Overall Architecture

DiTFastAttnV2 is a post-training compression framework comprising three components: Head-wise Arrow Attention (addressing spatial redundancy heterogeneity), Head-wise Caching (addressing timestep redundancy heterogeneity), and an efficient fused kernel (enabling practical acceleration), along with an efficient compression scheme search algorithm.

Key Designs

  1. Head-wise Arrow Attention:

    • The joint attention map is partitioned into four regions: visual-visual, visual-text, text-visual, and text-text.
    • Local attention is applied to the visual-visual region (retaining only attention scores near the diagonal), discarding long-range token interactions.
    • Full attention is preserved for the three regions involving text tokens without any compression.
    • This pattern resembles an arrow, hence the name "arrow attention."
    • Each attention head can independently select full attention or arrow attention (mixed attention design).
    • Design Motivation: The diagonal locality of visual tokens is consistent across prompts, whereas text interactions are highly semantics-dependent and incompressible.
  2. Head-wise Caching:

    • Analysis reveals that inter-head similarity across adjacent timesteps varies significantly within the same layer.
    • For heads with high inter-step similarity, attention computation at the current timestep is skipped and the cached output from the previous step is reused directly.
    • Each head independently determines whether to use caching.
    • Design Motivation: Timestep redundancy is exploited at head-level granularity to avoid discarding critical information from rapidly changing heads.
  3. Fused Kernel:

    • Integrates arrow attention and caching; each head can independently select one of three modes: full attention, computation skip (cache reuse), or arrow attention (with a specified window size).
    • Implemented based on FlashAttention2 with a block-sparse pattern to ensure each computation block is dense, minimizing irregular memory access overhead.
    • Mixed blocks are converted to dense blocks to reduce memory access costs.

Loss & Training

Efficient Compression Scheme Search:

  • Per-layer RSE Metric: The single-layer relative squared error (RSE), rather than the final output MSE, is used to measure the impact of each compression method, reducing calibration cost from \(T \times L \times M \times H\) full inferences to \(T \times M\): $\(\mathcal{I}(m) = \frac{\sum(y_m - \bar{y}_o)^2}{\sum(y_o - \bar{y}_o)^2}\)$

  • Head-wise Compression Scheme Optimization: The compression configuration per layer per timestep is modeled as an integer optimization problem, minimizing latency subject to an RSE budget constraint \(\delta\).
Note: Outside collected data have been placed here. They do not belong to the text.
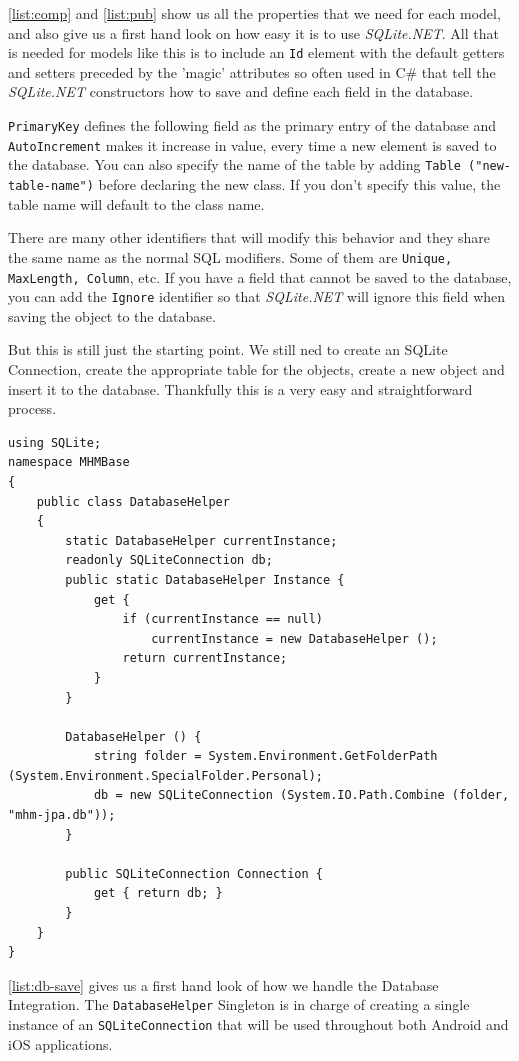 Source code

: \autoref{list:comp} and \autoref{list:pub} show us all the properties that we need for each model, and also give us a first hand look on how easy it is to use \textit{SQLite.NET}. All that is needed for models like this is to include an \texttt{Id} element with the default getters and setters preceded by the 'magic' attributes so often used in C\# that tell the \textit{SQLite.NET} constructors how to save and define each field in the database. 

\texttt{PrimaryKey} defines the following field as the primary entry of the database and \texttt{AutoIncrement} makes it increase in value, every time a new element is saved to the database. You can also specify the name of the table by adding \texttt{Table ("new-table-name")} before declaring the new class. If you don't specify this value, the table name will default to the class name.

There are many other identifiers that will modify this behavior and they share the same name as the normal SQL modifiers. Some of them are \texttt{Unique, MaxLength, Column}, etc. If you have a field that cannot be saved to the database, you can add the \texttt{Ignore} identifier so that \textit{SQLite.NET} will ignore this field when saving the object to the database.

But this is still just the starting point. We still ned to create an SQLite Connection, create the appropriate table for the objects, create a new object and insert it to the database. Thankfully this is a very easy and straightforward process.

\begin{lstlisting}[frame=lt,caption=DatabaseHelper.cs, label={list:db-save}]
using SQLite;
namespace MHMBase
{
	public class DatabaseHelper
	{
		static DatabaseHelper currentInstance;
		readonly SQLiteConnection db;
		public static DatabaseHelper Instance {
			get {
				if (currentInstance == null)
					currentInstance = new DatabaseHelper ();
				return currentInstance;			
			}
		}

		DatabaseHelper () {
			string folder = System.Environment.GetFolderPath (System.Environment.SpecialFolder.Personal);
			db = new SQLiteConnection (System.IO.Path.Combine (folder, "mhm-jpa.db"));		
		}

		public SQLiteConnection Connection {
			get { return db; }		
		}
	}
}
\end{lstlisting}

\autoref{list:db-save} gives us a first hand look of how we handle the Database Integration. The \texttt{DatabaseHelper} Singleton  is in charge of creating a single instance of an \texttt{SQLiteConnection} that will be used throughout both Android and iOS applications.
  • Head Constraint Coefficient \(c\): A constraint \(\mathcal{I}(h,m) \leq \frac{c}{n}\delta\) is introduced to prevent any single head from absorbing a disproportionate share of the compression budget; default \(c=1.5\).
  • A progressive update search strategy is adopted, proceeding timestep-by-timestep and layer-by-layer.

Key Experimental Results

Main Results — SD3 and FLUX Generation Quality (Table)

Model Resolution Threshold δ Attention Sparsity LPIPS↓ SSIM↑ HPSv2↑ CLIP↑
SD3 1024 Original 0 - - 0.2926 0.3254
SD3 1024 δ=0.2 0.41 0.182 0.716 0.2933 0.3251
SD3 1024 δ=0.6 0.63 0.266 0.616 0.2933 0.3246
FLUX 2048 Original 0 - - 0.2862 0.3169
FLUX 2048 δ=0.2 0.43 0.242 0.646 0.2883 0.3164
FLUX 2048 δ=1.0 0.68 0.393 0.497 0.2852 0.3163

Ablation Study — Method Combinations and Constraint Coefficients (Table)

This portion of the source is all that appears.